Statistical analysis

Data are expressed as the means ± standard deviations (SD). For statistical analysis, the unpaired Student’s t test was used for data with only two groups; one-way analysis of variance followed by Tukey’s multiple comparisons test was used for data containing more than two groups. All data were analyzed with GraphPad Prism software (version 9.0; San Diego, CA, USA), and p < 0.05 was considered statistically significant.

Results

Accumulation of Cd in different tissues of ICR mice

We observed significant body weight loss in ICR mice after repeated exposure to Cd for 7 days (Fig. 1A and Table 2).
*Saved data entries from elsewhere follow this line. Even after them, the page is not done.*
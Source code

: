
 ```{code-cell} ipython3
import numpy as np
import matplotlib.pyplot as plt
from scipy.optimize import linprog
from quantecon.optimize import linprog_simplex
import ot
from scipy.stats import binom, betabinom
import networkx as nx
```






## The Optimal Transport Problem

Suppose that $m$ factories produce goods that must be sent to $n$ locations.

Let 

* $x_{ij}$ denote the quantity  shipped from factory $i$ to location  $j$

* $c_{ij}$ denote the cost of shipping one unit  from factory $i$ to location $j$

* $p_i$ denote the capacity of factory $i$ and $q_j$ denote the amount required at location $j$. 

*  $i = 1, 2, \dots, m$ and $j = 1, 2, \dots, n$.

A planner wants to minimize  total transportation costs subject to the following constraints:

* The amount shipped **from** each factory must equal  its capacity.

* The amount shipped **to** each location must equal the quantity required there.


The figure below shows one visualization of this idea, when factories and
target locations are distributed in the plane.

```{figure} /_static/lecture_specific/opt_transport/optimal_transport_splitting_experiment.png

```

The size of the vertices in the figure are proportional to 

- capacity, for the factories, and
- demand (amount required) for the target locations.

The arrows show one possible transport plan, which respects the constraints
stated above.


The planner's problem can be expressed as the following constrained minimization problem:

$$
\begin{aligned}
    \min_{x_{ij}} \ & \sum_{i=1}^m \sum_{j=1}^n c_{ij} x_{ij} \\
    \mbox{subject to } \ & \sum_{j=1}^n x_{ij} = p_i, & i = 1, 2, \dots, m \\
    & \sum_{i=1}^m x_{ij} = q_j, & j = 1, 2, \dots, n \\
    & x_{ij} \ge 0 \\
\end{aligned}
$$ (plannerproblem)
However, Cd exposure did not result in any statistically significant differences in liver (1.24 ± 0.14 g vs 1.14 ± 0.09 g), heart (0.12 ± 0.01 g vs 0.12 ± 0.04 g), or lung (0.15 ± 0.02 g vs 0.16 ± 0.02 g) weights (Table 2). Nevertheless, Cd exposure led to increased spleen weight (0.06 ± 0.01 g vs 0.15 ± 0.01 g) while inducing weight loss in the kidney (0.39 ± 0.02 g vs 0.34 ± 0.02 g) and testis (0.16 ± 0.01 vs 0.07 ± 0.04 g) (Table 2). The heart coefficient, liver coefficient, and kidney coefficient were not significantly altered (Figs. 1B1D). However, the lung coefficient and spleen coefficient showed significant increases (Figs. 1E and 1F). Notably, the testis coefficient showed a dramatic decrease following Cd treatment (Fig. 1G).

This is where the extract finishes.